La loi de 2023 a également renforcé la lutte contre la contrefaçon. Elle a étendu le délit de vente de produits industriels avec des signes trompeurs, aux personnes qui détiennent des contrefaçons et a permis la saisie des objets contrefaits. Lorsqu'une saisie de produits de masse est opérée, la loi simplifie le code de procédure pénale afin de prévoir que la « liste » des objets saisis peut être remplacée par « leur catalogage par type et que la quantité peut être indiquée par la masse, le volume ou le poids ». Signe de la prise en compte de la contrefaçon comme nouvelle filière - très lucrative et pénalement peu punie - du crime organisé international, elle permet également les opérations d'infiltration (acquisition de produits contrefaits pour remonter les filières).

L'Italie se caractérise en effet par la puissance de la Guardia di Finanza, forte de 63 000 hommes qui luttent contre le criminalité économique et financière et dispose à cet effet d'une compétence nationale et transversale lui permettant de lutter contre toute une filière économiquement intégrée, allant jusqu'au contrôle fiscal et à la saisie des comptes bancaires, point faible des réseaux criminels.

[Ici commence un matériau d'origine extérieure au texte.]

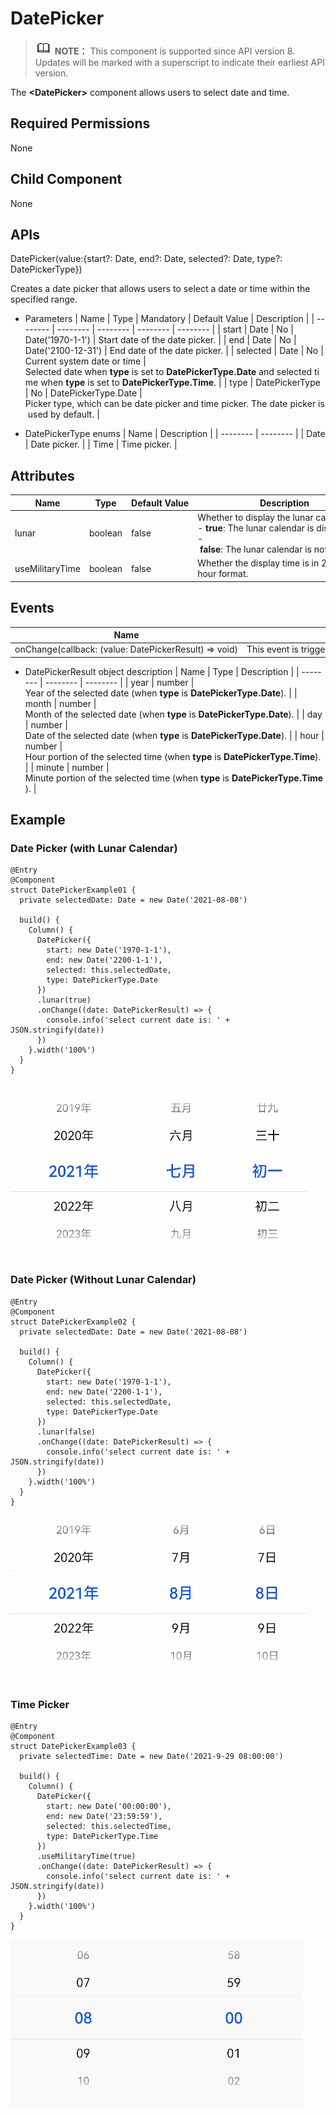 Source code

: # DatePicker


> ![icon-note.gif](public_sys-resources/icon-note.gif) **NOTE：**
> This component is supported since API version 8. Updates will be marked with a superscript to indicate their earliest API version.


The **&lt;DatePicker&gt;** component allows users to select date and time.


## Required Permissions

None


## Child Component

None


## APIs

DatePicker(value:{start?: Date, end?: Date, selected?: Date, type?: DatePickerType})

Creates a date picker that allows users to select a date or time within the specified range.

- Parameters
    | Name | Type | Mandatory | Default&nbsp;Value | Description | 
  | -------- | -------- | -------- | -------- | -------- |
  | start | Date | No | Date('1970-1-1') | Start&nbsp;date&nbsp;of&nbsp;the&nbsp;date&nbsp;picker. | 
  | end | Date | No | Date('2100-12-31') | End&nbsp;date&nbsp;of&nbsp;the&nbsp;date&nbsp;picker. | 
  | selected | Date | No | Current&nbsp;system&nbsp;date&nbsp;or&nbsp;time | Selected&nbsp;date&nbsp;when&nbsp;**type**&nbsp;is&nbsp;set&nbsp;to&nbsp;**DatePickerType.Date**&nbsp;and&nbsp;selected&nbsp;time&nbsp;when&nbsp;**type**&nbsp;is&nbsp;set&nbsp;to&nbsp;**DatePickerType.Time**. | 
  | type | DatePickerType | No | DatePickerType.Date | Picker&nbsp;type,&nbsp;which&nbsp;can&nbsp;be&nbsp;date&nbsp;picker&nbsp;and&nbsp;time&nbsp;picker.&nbsp;The&nbsp;date&nbsp;picker&nbsp;is&nbsp;used&nbsp;by&nbsp;default. | 

- DatePickerType enums
    | Name | Description | 
  | -------- | -------- |
  | Date | Date&nbsp;picker. | 
  | Time | Time&nbsp;picker. | 


## Attributes

  | Name | Type | Default&nbsp;Value | Description | 
| -------- | -------- | -------- |-------- |
| lunar | boolean | false | Whether&nbsp;to&nbsp;display&nbsp;the&nbsp;lunar&nbsp;calendar.<br/>-&nbsp;**true**:&nbsp;The&nbsp;lunar&nbsp;calendar&nbsp;is&nbsp;displayed.<br/>-&nbsp;**false**:&nbsp;The&nbsp;lunar&nbsp;calendar&nbsp;is&nbsp;not&nbsp;displayed. | 
| useMilitaryTime | boolean | false | Whether&nbsp;the&nbsp;display&nbsp;time&nbsp;is&nbsp;in&nbsp;24-hour&nbsp;format. | 


## Events

  | Name | Description | 
| -------- | -------- |
| onChange(callback:&nbsp;(value:&nbsp;DatePickerResult)&nbsp;=&gt;&nbsp;void) | This&nbsp;event&nbsp;is&nbsp;triggered&nbsp;when&nbsp;a&nbsp;date&nbsp;or&nbsp;time&nbsp;is&nbsp;selected. | 

- DatePickerResult object description
    | Name | Type | Description | 
  | -------- | -------- | -------- |
  | year | number | Year&nbsp;of&nbsp;the&nbsp;selected&nbsp;date&nbsp;(when&nbsp;**type**&nbsp;is&nbsp;**DatePickerType.Date**). | 
  | month | number | Month&nbsp;of&nbsp;the&nbsp;selected&nbsp;date&nbsp;(when&nbsp;**type**&nbsp;is&nbsp;**DatePickerType.Date**). | 
  | day | number | Date&nbsp;of&nbsp;the&nbsp;selected&nbsp;date&nbsp;(when&nbsp;**type**&nbsp;is&nbsp;**DatePickerType.Date**). | 
  | hour | number | Hour&nbsp;portion&nbsp;of&nbsp;the&nbsp;selected&nbsp;time&nbsp;(when&nbsp;**type**&nbsp;is&nbsp;**DatePickerType.Time**). | 
  | minute | number | Minute&nbsp;portion&nbsp;of&nbsp;the&nbsp;selected&nbsp;time&nbsp;(when&nbsp;**type**&nbsp;is&nbsp;**DatePickerType.Time**). | 


## Example


### Date Picker (with Lunar Calendar)


```
@Entry
@Component
struct DatePickerExample01 {
  private selectedDate: Date = new Date('2021-08-08')

  build() {
    Column() {
      DatePicker({
        start: new Date('1970-1-1'),
        end: new Date('2200-1-1'),
        selected: this.selectedDate,
        type: DatePickerType.Date
      })
      .lunar(true)
      .onChange((date: DatePickerResult) => {
        console.info('select current date is: ' + JSON.stringify(date))
      })
    }.width('100%')
  }
}
```

![en-us_image_0000001211898486](figures/en-us_image_0000001211898486.gif)


### Date Picker (Without Lunar Calendar)


```
@Entry
@Component
struct DatePickerExample02 {
  private selectedDate: Date = new Date('2021-08-08')

  build() {
    Column() {
      DatePicker({
        start: new Date('1970-1-1'),
        end: new Date('2200-1-1'),
        selected: this.selectedDate,
        type: DatePickerType.Date
      })
      .lunar(false)
      .onChange((date: DatePickerResult) => {
        console.info('select current date is: ' + JSON.stringify(date))
      })
    }.width('100%')
  }
}
```

![en-us_image_0000001257138355](figures/en-us_image_0000001257138355.gif)


### Time Picker


```
@Entry
@Component
struct DatePickerExample03 {
  private selectedTime: Date = new Date('2021-9-29 08:00:00')

  build() {
    Column() {
      DatePicker({
        start: new Date('00:00:00'),
        end: new Date('23:59:59'),
        selected: this.selectedTime,
        type: DatePickerType.Time
      })
      .useMilitaryTime(true)
      .onChange((date: DatePickerResult) => {
        console.info('select current date is: ' + JSON.stringify(date))
      })
    }.width('100%')
  }
}
```

![en-us_image_0000001256858401](figures/en-us_image_0000001256858401.gif)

La criminalité de la contrefaçon s'est en effet globalisée et industrialisée. Plus de 800 000 tonnes de produits sont importées chaque année pour le seul aéroport de Milan qui alimente toute l'Europe du Sud. Les saisies ont représenté en Italie, depuis janvier 2024, plus de 800 000 produits contrefaits pour un montant de 1,3 milliard d'euros, selon les informations transmises par les interlocuteurs italiens.

La tendance actuelle est de relocaliser la contrefaçon en Europe avec la création d'usines ou d'entrepôts clandestins notamment à Prato, ville de 200 000 habitants qui compte 4 600 PME gérées par des ressortissants chinois, employant 50 000 travailleurs clandestins dans des conditions sociales indignes. La lutte contre la contrefaçon passe, en Italie, par des campagnes d'information mais aussi la pénalisation des consommateurs (1 942 amendes prononcées en quinze mois), par la saisine du parquet anti-mafia en cas de contrebande en bande organisée, par le déploiement du Système d'information anti-contrefaçon, et, en Europe, par le renforcement de la coopération douanière (laquelle est très insuffisante avec la Belgique ou les Pays-Bas). Une extension de la compétence du Parquet européen serait appropriée.


* 51 Dossier parlementaire AC 1341-A du 1er décembre 2023.